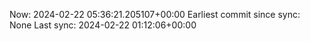 Now: 2024-02-22 05:36:21.205107+00:00 Earliest commit since sync: None Last sync: 2024-02-22 01:12:06+00:00
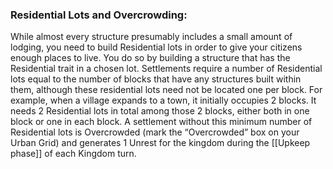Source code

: ### **Residential Lots and Overcrowding**: 
While almost every structure presumably includes a small amount of lodging, you need to build Residential lots in order to give your citizens enough places to live. You do so by building a structure that has the Residential trait in a chosen lot. Settlements require a number of Residential lots equal to the number of blocks that have any structures built within them, although these residential lots need not be located one per block. For example, when a village expands to a town, it initially occupies 2 blocks. It needs 2 Residential lots in total among those 2 blocks, either both in one block or one in each block. A settlement without this minimum number of Residential lots is Overcrowded (mark the “Overcrowded” box on your Urban Grid) and generates 1 Unrest for the kingdom during the [[Upkeep phase]] of each Kingdom turn.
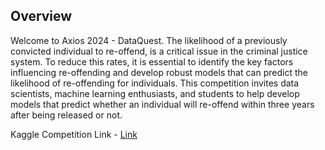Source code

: Overview
---------
Welcome to Axios 2024 - DataQuest. The likelihood of a previously convicted individual to re-offend, is a critical issue in the criminal justice system. To reduce this rates, it is essential to identify the key factors influencing re-offending and develop robust models that can predict the likelihood of re-offending for individuals. This competition invites data scientists, machine learning enthusiasts, and students to help develop models that predict whether an individual will re-offend within three years after being released or not.

Kaggle Competition Link - [Link](https://www.kaggle.com/competitions/axios-data-quest-final-round)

■ PROBLEM TO SOLVE
All of the data should be returned word for word, with each picture left out.

■ ANSWER SPACE
 Now: 2024-02-22 05:36:21.205107+00:00 Earliest commit since sync: None Last sync: 2024-02-22 01:12:06+00:00
Source code

: ### **Residential Lots and Overcrowding**: 
While almost every structure presumably includes a small amount of lodging, you need to build Residential lots in order to give your citizens enough places to live. You do so by building a structure that has the Residential trait in a chosen lot. Settlements require a number of Residential lots equal to the number of blocks that have any structures built within them, although these residential lots need not be located one per block. For example, when a village expands to a town, it initially occupies 2 blocks. It needs 2 Residential lots in total among those 2 blocks, either both in one block or one in each block. A settlement without this minimum number of Residential lots is Overcrowded (mark the “Overcrowded” box on your Urban Grid) and generates 1 Unrest for the kingdom during the [[Upkeep phase]] of each Kingdom turn.
Source code

: Overview
---------
Welcome to Axios 2024 - DataQuest. The likelihood of a previously convicted individual to re-offend, is a critical issue in the criminal justice system. To reduce this rates, it is essential to identify the key factors influencing re-offending and develop robust models that can predict the likelihood of re-offending for individuals. This competition invites data scientists, machine learning enthusiasts, and students to help develop models that predict whether an individual will re-offend within three years after being released or not.

Kaggle Competition Link - [Link](https://www.kaggle.com/competitions/axios-data-quest-final-round)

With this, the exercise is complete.